Of all the entries below, retype only the lines from the one with "the basis sets" through the one with "## Dependencies", exactly as they appear.

Extracted records
--------------------------------------------------

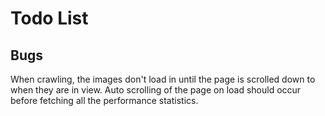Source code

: # Todo List

## Bugs

When crawling, the images don't load in until the page is scrolled down to when they are in view. Auto scrolling of the page on load should occur before fetching all the performance statistics.
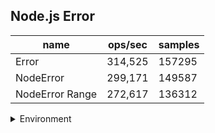 ## Node.js Error

|name|ops/sec|samples|
|-|-|-|
|Error|314,525|157295|
|NodeError|299,171|149587|
|NodeError Range|272,617|136312|


<details>
<summary>Environment</summary>

* __Machine:__ linux x64 | 4 vCPUs | 7.6GB Mem
* __Run:__ Fri Oct 17 2025 16:15:12 GMT+0000 (Coordinated Universal Time)
* __Node:__ `v20.19.4`
</details>

<!--
{"environment":{"platform":"linux","arch":"x64","cpus":4,"totalMemory":7.59783935546875},"benchmarks":[{"name":"Error","samples":157295,"opsSec":314525.4688095643},{"name":"NodeError","samples":149587,"opsSec":299171.6634693083},{"name":"NodeError Range","samples":136312,"opsSec":272617.93207006797}]}-->
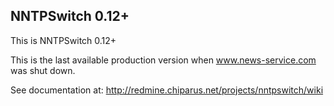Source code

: NNTPSwitch 0.12+
----------------

This is NNTPSwitch 0.12+

This is the last available production version when www.news-service.com was shut down.

See documentation at: http://redmine.chiparus.net/projects/nntpswitch/wiki

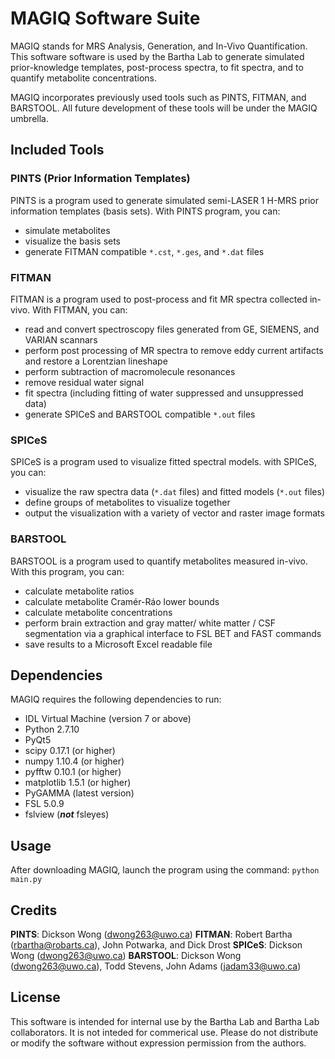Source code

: # MAGIQ Software Suite

MAGIQ stands for MRS Analysis, Generation, and In-Vivo Quantification. This software software is used by the Bartha Lab to generate simulated prior-knowledge templates, post-process spectra, to fit spectra, and to quantify metabolite concentrations.

MAGIQ incorporates previously used tools such as PINTS, FITMAN, and BARSTOOL. All future development of these tools will be under the MAGIQ umbrella.

## Included Tools
### PINTS (Prior Information Templates)
PINTS is a program used to generate simulated semi-LASER 1 H-MRS prior information templates (basis sets). With PINTS program, you can:
* simulate metabolites
* visualize the basis sets
* generate FITMAN compatible `*.cst`, `*.ges`, and `*.dat` files

### FITMAN
FITMAN is a program used to post-process and fit MR spectra collected in-vivo. With FITMAN, you can:
* read and convert spectroscopy files generated from GE, SIEMENS, and VARIAN scannars
* perform post processing of MR spectra to remove eddy current artifacts and restore a Lorentzian lineshape
* perform subtraction of macromolecule resonances
* remove residual water signal
* fit spectra (including fitting of water suppressed and unsuppressed data)
* generate SPICeS and BARSTOOL compatible `*.out` files

### SPICeS
SPICeS is a program used to visualize fitted spectral models. with SPICeS, you can:
* visualize the raw spectra data (`*.dat` files) and fitted models (`*.out` files)
* define groups of metabolites to visualize together
* output the visualization with a variety of vector and raster image formats

### BARSTOOL
BARSTOOL is a program used to quantify metabolites measured in-vivo. With this program, you can:
* calculate metabolite ratios
* calculate metabolite Cram&eacute;r-R&aacute;o lower bounds
* calculate metabolite concentrations
* perform brain extraction and gray matter/ white matter / CSF segmentation via a graphical interface to FSL BET and FAST commands
* save results to a Microsoft Excel readable file

## Dependencies
MAGIQ requires the following dependencies to run:
* IDL Virtual Machine (version 7 or above)
* Python 2.7.10
* PyQt5
* scipy 0.17.1 (or higher)
* numpy 1.10.4 (or higher)
* pyfftw 0.10.1 (or higher)
* matplotlib 1.5.1 (or higher)
* PyGAMMA (latest version)
* FSL 5.0.9
* fslview (**_not_** fsleyes)

## Usage
After downloading MAGIQ, launch the program using the command:
`python main.py`

## Credits
**PINTS**: Dickson Wong (dwong263@uwo.ca)
**FITMAN**: Robert Bartha (rbartha@robarts.ca), John Potwarka, and Dick Drost
**SPICeS**: Dickson Wong (dwong263@uwo.ca)
**BARSTOOL**: Dickson Wong (dwong263@uwo.ca), Todd Stevens, John Adams (jadam33@uwo.ca)

## License
This software is intended for internal use by the Bartha Lab and Bartha Lab collaborators. It is not inteded for commerical use. Please do not distribute or modify the software without expression permission from the authors.
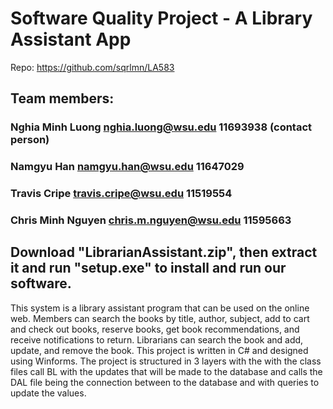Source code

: # Software Quality Project - A Library Assistant App
Repo: https://github.com/sqrlmn/LA583
## Team members:
### Nghia Minh Luong nghia.luong@wsu.edu 11693938 (contact person)
### Namgyu Han namgyu.han@wsu.edu 11647029
### Travis Cripe travis.cripe@wsu.edu 11519554
### Chris Minh Nguyen chris.m.nguyen@wsu.edu 11595663
## Download "LibrarianAssistant.zip", then extract it and run "setup.exe" to install and run our software.
This system is a library assistant program that can be used on the online web. Members 
can search the books by title, author, subject, add to cart and check out books, reserve 
books, get book recommendations, and receive notifications to return. Librarians can 
search the book and add, update, and remove the book. This project is written in C# and designed using Winforms. 
The project is structured in 3 layers with the with the class files call BL with the updates that will be made to the database and calls the DAL file being the connection between to the database and with queries to update the values. 
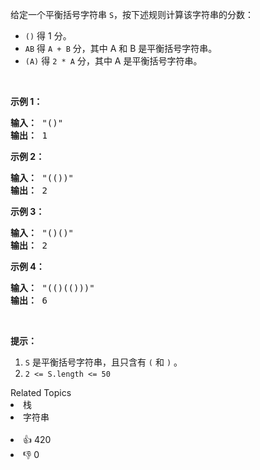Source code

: <p>给定一个平衡括号字符串&nbsp;<code>S</code>，按下述规则计算该字符串的分数：</p>

<ul> 
 <li><code>()</code> 得 1 分。</li> 
 <li><code>AB</code> 得&nbsp;<code>A + B</code>&nbsp;分，其中 A 和 B 是平衡括号字符串。</li> 
 <li><code>(A)</code> 得&nbsp;<code>2 * A</code>&nbsp;分，其中 A 是平衡括号字符串。</li> 
</ul>

<p>&nbsp;</p>

<p><strong>示例 1：</strong></p>

<pre><strong>输入： </strong>"()"
<strong>输出： </strong>1
</pre>

<p><strong>示例 2：</strong></p>

<pre><strong>输入： </strong>"(())"
<strong>输出： </strong>2
</pre>

<p><strong>示例&nbsp;3：</strong></p>

<pre><strong>输入： </strong>"()()"
<strong>输出： </strong>2
</pre>

<p><strong>示例&nbsp;4：</strong></p>

<pre><strong>输入： </strong>"(()(()))"
<strong>输出： </strong>6
</pre>

<p>&nbsp;</p>

<p><strong>提示：</strong></p>

<ol> 
 <li><code>S</code>&nbsp;是平衡括号字符串，且只含有&nbsp;<code>(</code>&nbsp;和&nbsp;<code>)</code>&nbsp;。</li> 
 <li><code>2 &lt;= S.length &lt;= 50</code></li> 
</ol>

<div><div>Related Topics</div><div><li>栈</li><li>字符串</li></div></div><br><div><li>👍 420</li><li>👎 0</li></div>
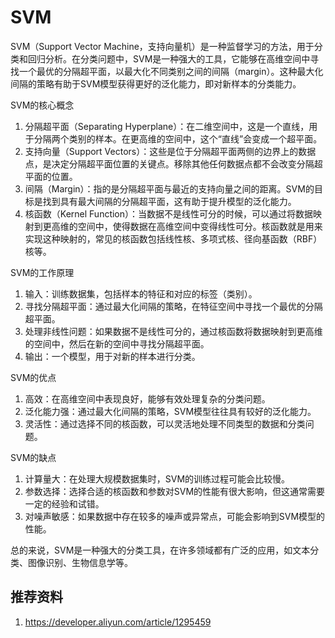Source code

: # SVM

SVM（Support Vector Machine，支持向量机）是一种监督学习的方法，用于分类和回归分析。在分类问题中，SVM是一种强大的工具，它能够在高维空间中寻找一个最优的分隔超平面，以最大化不同类别之间的间隔（margin）。这种最大化间隔的策略有助于SVM模型获得更好的泛化能力，即对新样本的分类能力。

SVM的核心概念
1. 分隔超平面（Separating Hyperplane）：在二维空间中，这是一个直线，用于分隔两个类别的样本。在更高维的空间中，这个“直线”会变成一个超平面。
2. 支持向量（Support Vectors）：这些是位于分隔超平面两侧的边界上的数据点，是决定分隔超平面位置的关键点。移除其他任何数据点都不会改变分隔超平面的位置。
3. 间隔（Margin）：指的是分隔超平面与最近的支持向量之间的距离。SVM的目标是找到具有最大间隔的分隔超平面，这有助于提升模型的泛化能力。
4. 核函数（Kernel Function）：当数据不是线性可分的时候，可以通过将数据映射到更高维的空间中，使得数据在高维空间中变得线性可分。核函数就是用来实现这种映射的，常见的核函数包括线性核、多项式核、径向基函数（RBF）核等。

SVM的工作原理

1. 输入：训练数据集，包括样本的特征和对应的标签（类别）。
2. 寻找分隔超平面：通过最大化间隔的策略，在特征空间中寻找一个最优的分隔超平面。
3. 处理非线性问题：如果数据不是线性可分的，通过核函数将数据映射到更高维的空间中，然后在新的空间中寻找分隔超平面。
4. 输出：一个模型，用于对新的样本进行分类。

SVM的优点

1. 高效：在高维空间中表现良好，能够有效处理复杂的分类问题。
2. 泛化能力强：通过最大化间隔的策略，SVM模型往往具有较好的泛化能力。
3. 灵活性：通过选择不同的核函数，可以灵活地处理不同类型的数据和分类问题。

SVM的缺点
1. 计算量大：在处理大规模数据集时，SVM的训练过程可能会比较慢。
2. 参数选择：选择合适的核函数和参数对SVM的性能有很大影响，但这通常需要一定的经验和试错。
3. 对噪声敏感：如果数据中存在较多的噪声或异常点，可能会影响到SVM模型的性能。

总的来说，SVM是一种强大的分类工具，在许多领域都有广泛的应用，如文本分类、图像识别、生物信息学等。

## 推荐资料

1. https://developer.aliyun.com/article/1295459
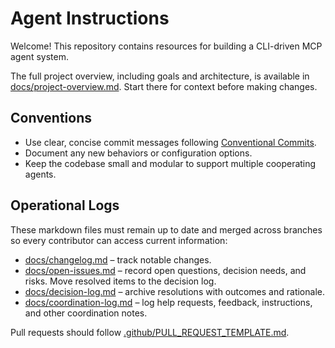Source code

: # Agent Instructions

Welcome! This repository contains resources for building a CLI-driven MCP agent system.

The full project overview, including goals and architecture, is available in [docs/project-overview.md](docs/project-overview.md). Start there for context before making changes.

## Conventions

- Use clear, concise commit messages following [Conventional Commits](https://www.conventionalcommits.org/).
- Document any new behaviors or configuration options.
- Keep the codebase small and modular to support multiple cooperating agents.

## Operational Logs

These markdown files must remain up to date and merged across branches so every contributor can access current information:

- [docs/changelog.md](docs/changelog.md) – track notable changes.
- [docs/open-issues.md](docs/open-issues.md) – record open questions, decision needs, and risks. Move resolved items to the decision log.
- [docs/decision-log.md](docs/decision-log.md) – archive resolutions with outcomes and rationale.
- [docs/coordination-log.md](docs/coordination-log.md) – log help requests, feedback, instructions, and other coordination notes.

Pull requests should follow [.github/PULL_REQUEST_TEMPLATE.md](.github/PULL_REQUEST_TEMPLATE.md).
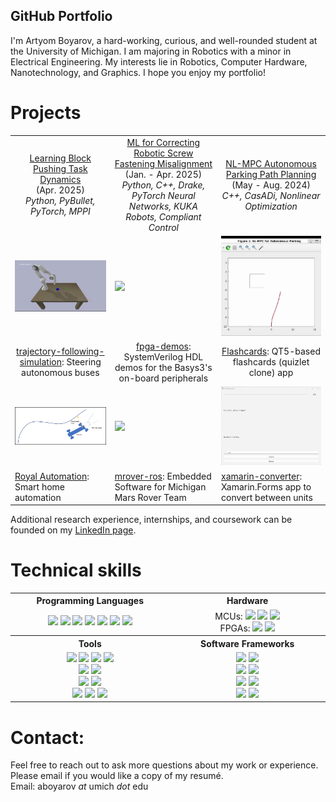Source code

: ## GitHub Portfolio
I'm Artyom Boyarov, a hard-working, curious, and well-rounded student at the University of Michigan. I am majoring in Robotics with a minor in Electrical Engineering. My interests lie in Robotics, Computer Hardware, Nanotechnology, and Graphics. I hope you enjoy my portfolio!

# Projects
<!--<br><i>Follow the link to each repository, where you'll find code, in-depth descriptions, pictures, videos, and more.</i>-->
<!--Can add FANUC SURCAR photos-->
<table>
  <tr align="center">
    <td width=500>
      <a href="https://github.com/artyom-boyarov/artyom-boyarov/blob/main/ROB_498_Final_Report.pdf">Learning Block Pushing Task Dynamics</a> <br> (Apr. 2025) <br>
      <i>Python, PyBullet, PyTorch, MPPI</i>
    </td>
    <td width=500>
      <a href="https://github.com/artyom-boyarov/artyom-boyarov/blob/main/ROB_490_W25_Final_Report.pdf">ML for Correcting Robotic Screw Fastening Misalignment</a> <br> (Jan. - Apr. 2025) <br>
      <i> Python, C++, Drake, PyTorch Neural Networks, KUKA Robots, Compliant Control </i>
    </td>
    <td width=500>
      <a href="https://github.com/artyom-boyarov/">NL-MPC Autonomous Parking Path Planning</a> <br> (May - Aug. 2024) <br>
      <i>C++, CasADi, Nonlinear Optimization</i>
    </td>
  </tr>
  <tr>
    <td><img src="./Block pushing final demo.gif"/></td>
    <td><img src="./ROB 490 Fastening Close-up.gif"/></td>
    <td><img src="./NL-MPC Parking.gif"/></td>
  </tr>
  <tr align="center">
    <td width=500><a href="https://github.com/artyom-boyarov/trajectory-following-simulation">trajectory-following-simulation</a>: Steering autonomous buses</td>
    <td width=500><a href="https://github.com/artyom-boyarov/fpga-demos">fpga-demos</a>: SystemVerilog HDL demos for the Basys3's on-board peripherals</td>
    <td width=500><a href="https://github.com/artyom-boyarov/Flashcards">Flashcards</a>: QT5-based flashcards (quizlet clone) app</td>
  </tr>
  <tr>
    <td><img src="./figure_1.jpg"/></td>
    <td><img src="./temp_sensor.gif"/></td>
    <td><img src="./revising_a_set.png"/></td>
  </tr>
  <tr>
    <td><a href="https://github.com/h1-Group-h1">Royal Automation</a>: Smart home automation</td>
    <td><a href="https://github.com/umrover/mrover-ros">mrover-ros</a>: Embedded Software for Michigan Mars Rover Team</td>
    <td><a href="https://github.com/artyom-boyarov/xamarin-converter">xamarin-converter</a>: Xamarin.Forms app to convert between units</td>
  </tr>
</table>
Additional research experience, internships, and coursework can be founded on my <a href="https://www.linkedin.com/in/artyom-art-boyarov-193568223/">LinkedIn page</a>.

# Technical skills
<table >
  <tr  align="center">
    <th width="500">Programming Languages</th>
    <th width="500">Hardware</th>
  </tr>
  <tr  align="center">
    <td ><image src="./c++.png" height=30/>  <image src="./c.png" height=30/> <image src="./python.png" height=30/> <image src="./java.jpg" height=30/>  <image src="./csharp.png" height=30/>  <image src="./matlab.png" height=30/>  <image src="./sv.png" height=30/></td>
    <td >MCUs: <image src="./rpi.png" height=30/> <image src="./arduino.png" height=30/> <image src="./stm32.png" height=30/><br> FPGAs: <image src="./fpga_amd.png" height=30/> <image src="./fpga_intel.png" height=30/></td>
  </tr>
  <tr  align="center">
    <th>Tools</th>
    <th>Software Frameworks</th>
  </tr>
  
  <tr  align="center">
    <td> <image src="./vs.png" height=30/>  <image src="./android_studio.png" height=30/>  <image src="./git.png" height=30/> <image src="./matlab.png" height=30/> <br>  <image src="./onshape.png" height=30/>  <image src="./solidworks.png" height=30/> <br>  <image src="./altium.png" height=30/>  <image src="./kicad.png" height=30/>  <br>  <image src="./vivado.jpg" height=30/>  <image src="./quartus.jpeg" height=30/>  <image src="./verilator.png" height=30/> </td>
    <td>  <image src="./ros.png" height=30/> <image src="./ros2.png" height=30/> <br> <image src="./matplotlib.webp" height=30/> <image src="./numpy.png" height=30/> <br><image src="./fastapi.png" height=30/> <image src="./sqlalchemy.png" height=30/> <br><image src="./android.png" height=30/> <image src="./qt.png" height=30/></td>
  </tr>
</table>

<!--
Not everything I do can be published, but here is a description of other work I've done as part of internships and coursework:
- Software Engineering internship at Flex Technologies [London, UK, May-Aug 2023]:
  - Integrated new payment gateway (PaySera) with the company’s online Shopify store which reduced card payment processing cost by 50%. 
  - Developed Python software to automatically rectify orders entered incorrectly into courier’s IT system; saved 5 failed orders monthly.
  - Learned and developed a Google Apps Script which cut the time required to update store prices during a sale by 2 hours.
  - Developed a Python script to synchronize inventory levels on the company website with those of wholesale suppliers. Saved employees up to 1 hour of work per day and enhanced company reputation with accurate live inventory data.
  - Configured Ubuntu Linux servers to run integrations. Automated tasks using `cron` and `systemd`.
- <a href="https://cs61c.org/">CS61C<a>: Great Ideas in Computer Architecture (taken at UC Berkeley at age 16; achieved grade A): C-based text parser, RISC-V assembly MNIST classifier, RISC-V core built at the circuit level, and a Python extension for optimized linear algebra routines written in C.
- <a href="https://eecs280.org/">EECS 280</a>: Programming and Intro Data Structures (Fall 23 at U-M; grade A+): Image processing, Interactice Euchre game, Natural Language processing and Bayesian Classification (all C++).

<!--
# Coursework

<table>
  <tr align="center">
    <th width="500">Computer Science</th>
    <th width="500">Mathematics</th>
  </tr>
  <tr align="center">
    <td>
      EECS 280: Programming and Intro Data Structures<br>
      CS 61C: Great Ideas in Computer Architecture<br>
      EECS 215: Electronic Circuits<br>
      Introduction to Self-Driving Cars.<br>
      Web Development and Database Development using Python.<br>
    </td>
    <td>
      ROB 101: Linear Algebra for Robotics<br>
      MATH 215: Multivariable Calculus<br>
      MATH 216: Differential Equations<br>
      EECS 203: Discrete Math<br>
      Differential Equations<br>
    </td>
  </tr>
</table>

# Foreign Languages
I know German and Mandarin Chinese, both at a professional proficiency.
!-->
# Contact:
Feel free to reach out to ask more questions about my work or experience. Please email if you would like a copy of my resumé. <br>
Email: aboyarov _at_ umich _dot_ edu
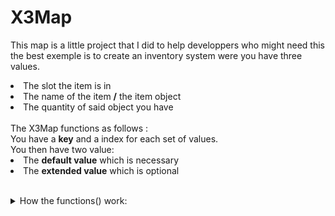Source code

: # X3Map
This map is a little project that I did to help developpers who might need this the best exemple is to create an inventory system were you have three values.
<br><li>
The slot the item is in
<br><li>
The name of the item **/** the item object
<br><li>
The quantity of said object you have
<br><br>
The X3Map functions as follows : 
<br>
You have a **key** and a index for each set of values.
<br>
You then have two value:
<br><li>
The **default value** which is necessary
<br><li>
The **extended value** which is optional
<br><br>
<details><summary>How the functions() work:</summary>
<details><summary>The set function</summary>
<p>
<br>
To set the values the program will ask you for the <b>key</b>, the <b>defaultValue</b> and the <b>extendedValue</b>
<br><br>
It will then add them to their respective ArrayLists.
</p>
</details>

<details><summary>The get function</summary>
<p>
<br>
To get the values the program asks you for the <b>key</b> or the <b>index</b>:
<li>
If you give it the <b>key</b> it will look in the key's ArrayList and search for its <b>index</b>.
<br><li>
If you give it the <b>index</b> it will go to the next step automaticly.
<br><br>
With the <b>index</b> it will go through the two ArrayLists of the <b>values</b> and find the <b>values</b> located in said <b>index</b>.
</p>
</details>
<details><summary>The rem function</summary>
<p>
<br>
To remove a <b>set</b> from the <b>map</b>.
<br><br>
It will use the ArrayList function .remove() on each ArrayLists.
</p>
</details>
<details><summary>The mov function</summary>
<p>
<br>
To move the <b>set</b> to another <b>index</b>.
<br><br>
It will add the <b>set</b> to another <b>index</b> and delete the <b>set</b> in the old one.
</p>
</details>
<details><summary>The ind function</summary>
<p>
<br>
To retrieve the <b>index</b> of a <b>set</b>.
<br><br>
It will use the ArrayList function .indexOf() to get the <b>index</b> of said <b>set</b>.
</p>
</details>
<details><summary>The cls function</summary>
<p>
<br>
To clear the <b>map</b>.
<br><br>
It sets all ArrayLists to null.
</p>
</details>


</details>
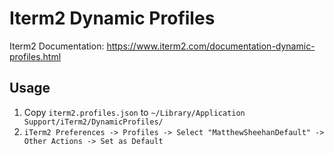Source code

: # Iterm2 Dynamic Profiles

Iterm2 Documentation: https://www.iterm2.com/documentation-dynamic-profiles.html

## Usage

1. Copy `iterm2.profiles.json` to `~/Library/Application Support/iTerm2/DynamicProfiles/`
1. `iTerm2 Preferences -> Profiles -> Select "MatthewSheehanDefault" -> Other Actions -> Set as Default`
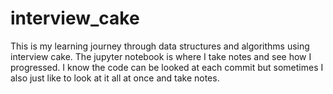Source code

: ﻿# interview_cake
This is my learning journey through data structures and algorithms using interview cake. The jupyter notebook is where I take notes and see how I progressed. I know the code can be looked at each commit but sometimes I also just like to look at it all at once and take notes.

--------------------------------------------------

# SOLUTION FOR THIS PROBLEM:
* visualize the basis sets
* generate FITMAN compatible `*.cst`, `*.ges`, and `*.dat` files

### FITMAN
FITMAN is a program used to post-process and fit MR spectra collected in-vivo. With FITMAN, you can:
* read and convert spectroscopy files generated from GE, SIEMENS, and VARIAN scannars
* perform post processing of MR spectra to remove eddy current artifacts and restore a Lorentzian lineshape
* perform subtraction of macromolecule resonances
* remove residual water signal
* fit spectra (including fitting of water suppressed and unsuppressed data)
* generate SPICeS and BARSTOOL compatible `*.out` files

### SPICeS
SPICeS is a program used to visualize fitted spectral models. with SPICeS, you can:
* visualize the raw spectra data (`*.dat` files) and fitted models (`*.out` files)
* define groups of metabolites to visualize together
* output the visualization with a variety of vector and raster image formats

### BARSTOOL
BARSTOOL is a program used to quantify metabolites measured in-vivo. With this program, you can:
* calculate metabolite ratios
* calculate metabolite Cram&eacute;r-R&aacute;o lower bounds
* calculate metabolite concentrations
* perform brain extraction and gray matter/ white matter / CSF segmentation via a graphical interface to FSL BET and FAST commands
* save results to a Microsoft Excel readable file

## Dependencies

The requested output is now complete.